# Kopete für Windows



## hikeda_ya (16. Januar 2007)

Servus,

mal ne gaaaanz dumme Frage.

Gibt es Kopete oder ein änliches Programm für Windows


----------



## threadi (16. Januar 2007)

Wow, mal eine Frage die so herum geht   Schau dir mal Trillian an


----------



## Anime-Otaku (18. Januar 2007)

Es gibt gaim auch für Windows


----------



## Grimreaper (18. Januar 2007)

Meiner Meinung nach sind alle Messenger fuer Linux schlecht (erstaunlicherweise), damit also auch gaim und kopete. Mein miranda (http://www.miranda-im.org, die screenshots auf der HP waren nie so toll, wenn dir das design wichtig ist schau mal ins forum) ist eins der Gruende warum ich Linux nicht einsetze. Der Aufwand fuer die Erstkonfiguration ist vergleichsweise hoch (weil du ihn genau auf deine Beduerfnisse anpassen kannst), aber wenn er laeuft, dann ists super.


----------



## franz007 (20. Januar 2007)

Grimreaper hat gesagt.:


> Meiner Meinung nach sind alle Messenger fuer Linux schlecht ...

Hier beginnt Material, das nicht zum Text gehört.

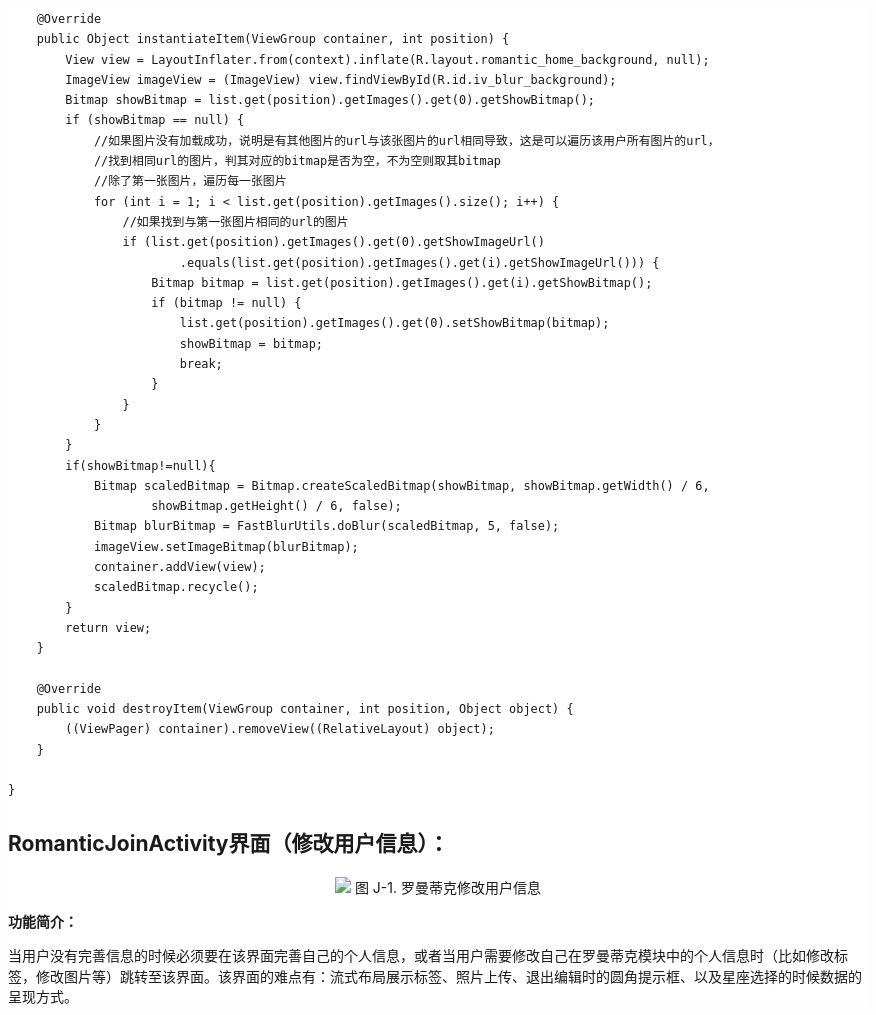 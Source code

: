 	    @Override
	    public Object instantiateItem(ViewGroup container, int position) {
	        View view = LayoutInflater.from(context).inflate(R.layout.romantic_home_background, null);
	        ImageView imageView = (ImageView) view.findViewById(R.id.iv_blur_background);
	        Bitmap showBitmap = list.get(position).getImages().get(0).getShowBitmap();
	        if (showBitmap == null) {
	            //如果图片没有加载成功，说明是有其他图片的url与该张图片的url相同导致，这是可以遍历该用户所有图片的url，
	            //找到相同url的图片，判其对应的bitmap是否为空，不为空则取其bitmap
	            //除了第一张图片，遍历每一张图片
	            for (int i = 1; i < list.get(position).getImages().size(); i++) {
	                //如果找到与第一张图片相同的url的图片
	                if (list.get(position).getImages().get(0).getShowImageUrl()
	                        .equals(list.get(position).getImages().get(i).getShowImageUrl())) {
	                    Bitmap bitmap = list.get(position).getImages().get(i).getShowBitmap();
	                    if (bitmap != null) {
	                        list.get(position).getImages().get(0).setShowBitmap(bitmap);
	                        showBitmap = bitmap;
	                        break;
	                    }
	                }
	            }
	        }
	        if(showBitmap!=null){
	            Bitmap scaledBitmap = Bitmap.createScaledBitmap(showBitmap, showBitmap.getWidth() / 6,
	                    showBitmap.getHeight() / 6, false);
	            Bitmap blurBitmap = FastBlurUtils.doBlur(scaledBitmap, 5, false);
	            imageView.setImageBitmap(blurBitmap);
	            container.addView(view);
	            scaledBitmap.recycle();
	        }
	        return view;
	    }
	
	    @Override
	    public void destroyItem(ViewGroup container, int position, Object object) {
	        ((ViewPager) container).removeView((RelativeLayout) object);
	    }

	}


## RomanticJoinActivity界面（修改用户信息）：

<center>
<img src="http://a1.qpic.cn/psb?/V11DxkGh190yEc/dUK0T.qwR1MBfSHTBKaGVRps6jgov33s6Z60cV5fFT4!/b/dP8AAAAAAAAA&bo=gAJxBAAAAAAFB9M!&rf=viewer_4" height="50%"/>
图 J-1. 罗曼蒂克修改用户信息
</center>

**功能简介：**

当用户没有完善信息的时候必须要在该界面完善自己的个人信息，或者当用户需要修改自己在罗曼蒂克模块中的个人信息时（比如修改标签，修改图片等）跳转至该界面。该界面的难点有：流式布局展示标签、照片上传、退出编辑时的圆角提示框、以及星座选择的时候数据的呈现方式。
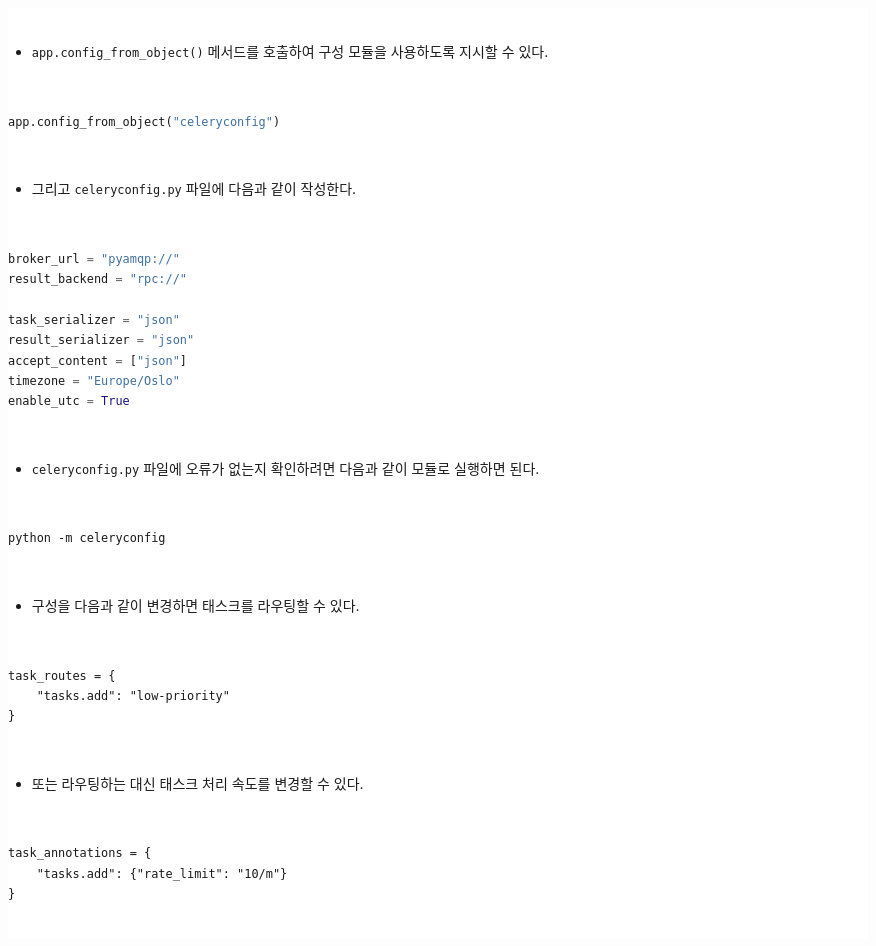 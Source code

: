 <br/>

- `app.config_from_object()` 메서드를 호출하여 구성 모듈을 사용하도록 지시할 수 있다.

<br/>

```python
app.config_from_object("celeryconfig")
```

<br/>

- 그리고 `celeryconfig.py` 파일에 다음과 같이 작성한다.

<br/>

```python
broker_url = "pyamqp://"
result_backend = "rpc://"

task_serializer = "json"
result_serializer = "json"
accept_content = ["json"]
timezone = "Europe/Oslo"
enable_utc = True
```

<br/>

- `celeryconfig.py` 파일에 오류가 없는지 확인하려면 다음과 같이 모듈로 실행하면 된다.

<br/>

```shell
python -m celeryconfig
```

<br/>

- 구성을 다음과 같이 변경하면 태스크를 라우팅할 수 있다.

<br/>

```shell
task_routes = {
    "tasks.add": "low-priority"
}
```

<br/>

- 또는 라우팅하는 대신 태스크 처리 속도를 변경할 수 있다.

<br/>

```shell
task_annotations = {
    "tasks.add": {"rate_limit": "10/m"}
}
```

<br/>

Dem kann ich eigentlich nur wiedersprechen. GAIM und Kopete bieten beide eigentlich alles was ich brauche, ich bin noch nie an einen Punkt angekommen wo was nicht gehen würde. Was ich nicht weiß ist ob das mit dem Video Chat funktioniert, aber für das gibts auch skype.

Wer jahrelang von MSN und ICQ mit klikibunti gemärtert wurde für den sind sowohl GAIM als auch Kopete eine echte Erlösung.

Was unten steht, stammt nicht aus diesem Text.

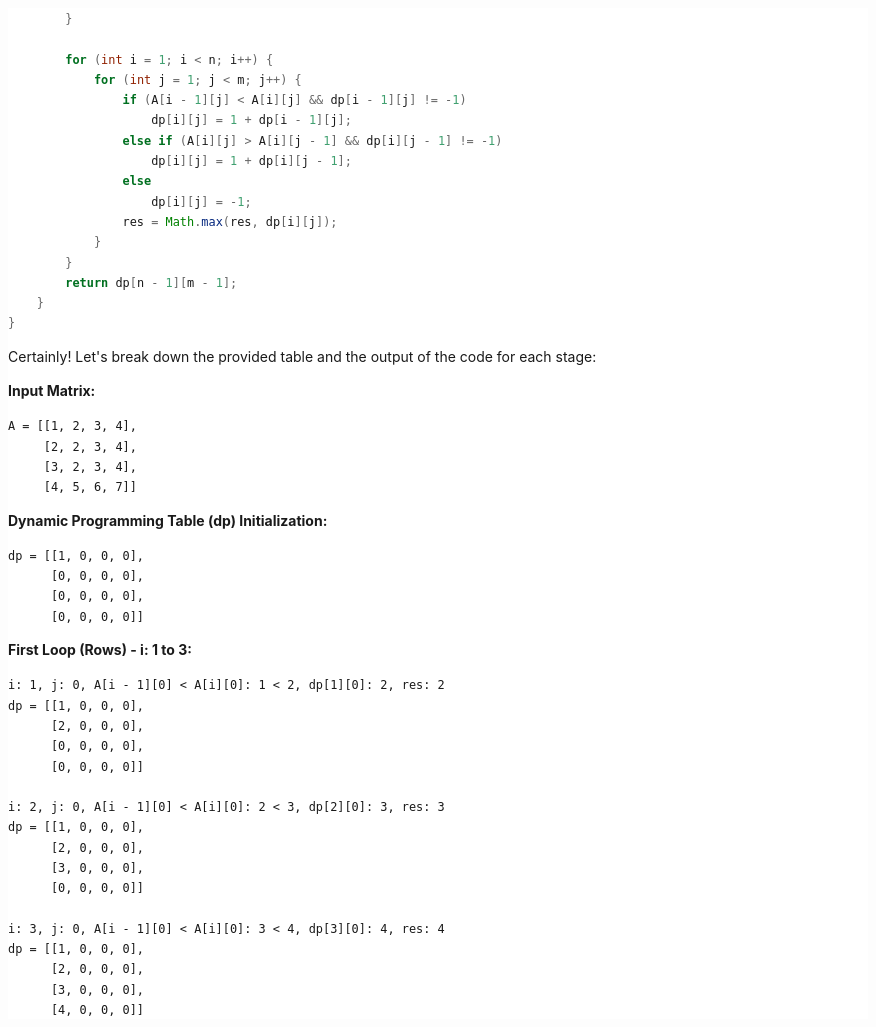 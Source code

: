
 ``` java
        }

        for (int i = 1; i < n; i++) {
            for (int j = 1; j < m; j++) {
                if (A[i - 1][j] < A[i][j] && dp[i - 1][j] != -1)
                    dp[i][j] = 1 + dp[i - 1][j];
                else if (A[i][j] > A[i][j - 1] && dp[i][j - 1] != -1)
                    dp[i][j] = 1 + dp[i][j - 1];
                else
                    dp[i][j] = -1;
                res = Math.max(res, dp[i][j]);
            }
        }
        return dp[n - 1][m - 1];
    }
}


```



Certainly! Let's break down the provided table and the output of the code for each stage:

**Input Matrix:**
```plaintext
A = [[1, 2, 3, 4], 
     [2, 2, 3, 4], 
     [3, 2, 3, 4], 
     [4, 5, 6, 7]]
```

**Dynamic Programming Table (dp) Initialization:**
```plaintext
dp = [[1, 0, 0, 0], 
      [0, 0, 0, 0], 
      [0, 0, 0, 0], 
      [0, 0, 0, 0]]
```

**First Loop (Rows) - i: 1 to 3:**
```plaintext
i: 1, j: 0, A[i - 1][0] < A[i][0]: 1 < 2, dp[1][0]: 2, res: 2
dp = [[1, 0, 0, 0], 
      [2, 0, 0, 0], 
      [0, 0, 0, 0], 
      [0, 0, 0, 0]]

i: 2, j: 0, A[i - 1][0] < A[i][0]: 2 < 3, dp[2][0]: 3, res: 3
dp = [[1, 0, 0, 0], 
      [2, 0, 0, 0], 
      [3, 0, 0, 0], 
      [0, 0, 0, 0]]

i: 3, j: 0, A[i - 1][0] < A[i][0]: 3 < 4, dp[3][0]: 4, res: 4
dp = [[1, 0, 0, 0], 
      [2, 0, 0, 0], 
      [3, 0, 0, 0], 
      [4, 0, 0, 0]]
```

Bei Miranda kann zwar alles angepasst werden aber der Aufwand ist doch relativ hoch. Auch bei anderen Programmen kann ich sachen wie Skins und Smilie-Packs hinzufügen, und das ist das was die meisten wollen.


----------



## Dennis Wronka (22. Januar 2007)

Grimreaper hat gesagt.:


> Meiner Meinung nach sind alle Messenger fuer Linux schlecht (erstaunlicherweise), damit also auch gaim und kopete.





franz007 hat gesagt.:


> Dem kann ich eigentlich nur wiedersprechen. GAIM und Kopete bieten beide eigentlich alles was ich brauche, ich bin noch nie an einen Punkt angekommen wo was nicht gehen würde.  Was ich nicht weiß ist ob das mit dem Videochat funktioniert, aber für das gibts auch skype.

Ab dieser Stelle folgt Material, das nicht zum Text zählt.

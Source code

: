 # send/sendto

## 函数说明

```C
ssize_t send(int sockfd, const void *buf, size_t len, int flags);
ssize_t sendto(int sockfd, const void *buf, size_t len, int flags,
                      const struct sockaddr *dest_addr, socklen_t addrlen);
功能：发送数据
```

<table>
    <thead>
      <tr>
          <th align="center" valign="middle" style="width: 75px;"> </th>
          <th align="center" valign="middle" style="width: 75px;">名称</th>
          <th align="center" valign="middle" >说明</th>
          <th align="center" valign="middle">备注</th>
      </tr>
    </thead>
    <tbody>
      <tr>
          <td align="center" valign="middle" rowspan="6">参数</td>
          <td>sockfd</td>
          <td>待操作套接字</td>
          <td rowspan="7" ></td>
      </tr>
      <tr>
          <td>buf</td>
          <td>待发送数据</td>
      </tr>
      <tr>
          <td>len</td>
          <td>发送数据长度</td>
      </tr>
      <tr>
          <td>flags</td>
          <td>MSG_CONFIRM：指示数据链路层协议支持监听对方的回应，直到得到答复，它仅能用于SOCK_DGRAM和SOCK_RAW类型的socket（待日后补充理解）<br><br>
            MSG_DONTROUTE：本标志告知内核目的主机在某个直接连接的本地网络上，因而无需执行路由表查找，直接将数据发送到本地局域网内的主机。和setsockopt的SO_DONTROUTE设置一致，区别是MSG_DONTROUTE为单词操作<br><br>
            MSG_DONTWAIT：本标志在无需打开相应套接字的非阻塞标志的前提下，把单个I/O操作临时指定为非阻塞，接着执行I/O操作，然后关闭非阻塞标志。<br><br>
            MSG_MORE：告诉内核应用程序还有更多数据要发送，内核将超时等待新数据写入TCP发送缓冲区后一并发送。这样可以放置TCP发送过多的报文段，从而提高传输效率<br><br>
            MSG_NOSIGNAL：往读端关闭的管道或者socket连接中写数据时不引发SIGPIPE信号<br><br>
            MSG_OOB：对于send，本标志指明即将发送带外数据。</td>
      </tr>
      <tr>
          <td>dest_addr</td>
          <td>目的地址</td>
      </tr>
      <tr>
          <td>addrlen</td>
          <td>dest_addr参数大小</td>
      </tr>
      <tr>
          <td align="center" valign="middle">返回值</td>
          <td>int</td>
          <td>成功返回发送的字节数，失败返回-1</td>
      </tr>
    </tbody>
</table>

Da muss ich mich voll und ganz Franz anschliessen.
Ich selbst nutze Kopete und kann daran nichts aussetzen. Alles was ich brauche funktioniert dort wunderbar, und auch meine Webcam kann ich (endlich) nutzen und natuerlich auch die Cams anderer User sehen.
Skype hingegen funktioniert bei mir nicht, da scheinbar eine aeltere GlibC erwartet wird. Das koennte ich zwar bestimmt durch einen simplen SymLink beheben, aber das zu machen weigere ich mich aus Prinzip. Ausserdem will ich mein Linux frei von Software halten die nicht OpenSource ist.


----------



## Grimreaper (22. Januar 2007)

Es geht mir gar nicht um den Funktionsumfang, sondern ehe ums interface. Kopete geht noch (das hab ich benutzt wenn ich Linux verwendet habe bevor ich meebo.com kannte). Aber gaim fand ich wirklich extrem schlecht. Es war instabil und die Bedienführung ist ne Katastophe (z. B. das extra fenster um sich einzuloggen). 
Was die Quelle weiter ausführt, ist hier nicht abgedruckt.